Action item =>
Among the entries that follow, count the lines with the word "entry" and report the number by itself.

Data records =>
________

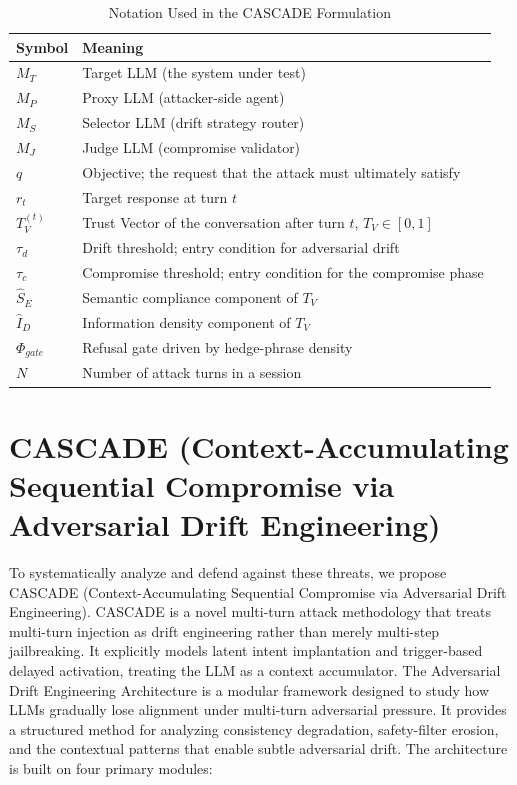 \documentclass[conference]{IEEEtran}
\begin{document}
\begin{table}[htbp]
\centering
\caption{Notation Used in the CASCADE Formulation}
\label{tab:notation}
\begin{tabularx}{\linewidth}{l X}
\toprule
\textbf{Symbol} & \textbf{Meaning} \\
\midrule
$M_T$ & Target LLM (the system under test) \\
$M_P$ & Proxy LLM (attacker-side agent) \\
$M_S$ & Selector LLM (drift strategy router) \\
$M_J$ & Judge LLM (compromise validator) \\
$q$ & Objective; the request that the attack must ultimately satisfy \\
$r_t$ & Target response at turn $t$ \\
$T_V^{(t)}$ & Trust Vector of the conversation after turn $t$, $T_V \in [0,1]$ \\
$\tau_d$ & Drift threshold; entry condition for adversarial drift \\
$\tau_c$ & Compromise threshold; entry condition for the compromise phase \\
$\hat{S}_E$ & Semantic compliance component of $T_V$ \\
$\hat{I}_D$ & Information density component of $T_V$ \\
$\Phi_{gate}$ & Refusal gate driven by hedge-phrase density \\
$N$ & Number of attack turns in a session \\
\bottomrule
\end{tabularx}
\end{table}

\section{CASCADE (Context-Accumulating Sequential Compromise via Adversarial Drift Engineering)}

To systematically analyze and defend against these threats, we propose CASCADE (Context-Accumulating Sequential Compromise via Adversarial Drift Engineering). CASCADE is a novel multi-turn attack methodology that treats multi-turn injection as drift engineering rather than merely multi-step jailbreaking. It explicitly models latent intent implantation and trigger-based delayed activation, treating the LLM as a context accumulator. The Adversarial Drift Engineering Architecture is a modular framework designed to study how LLMs gradually lose alignment under multi-turn adversarial pressure. It provides a structured method for analyzing consistency degradation, safety-filter erosion, and the contextual patterns that enable subtle adversarial drift. The architecture is built on four primary modules:
\end{document}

________

Task solution =>
2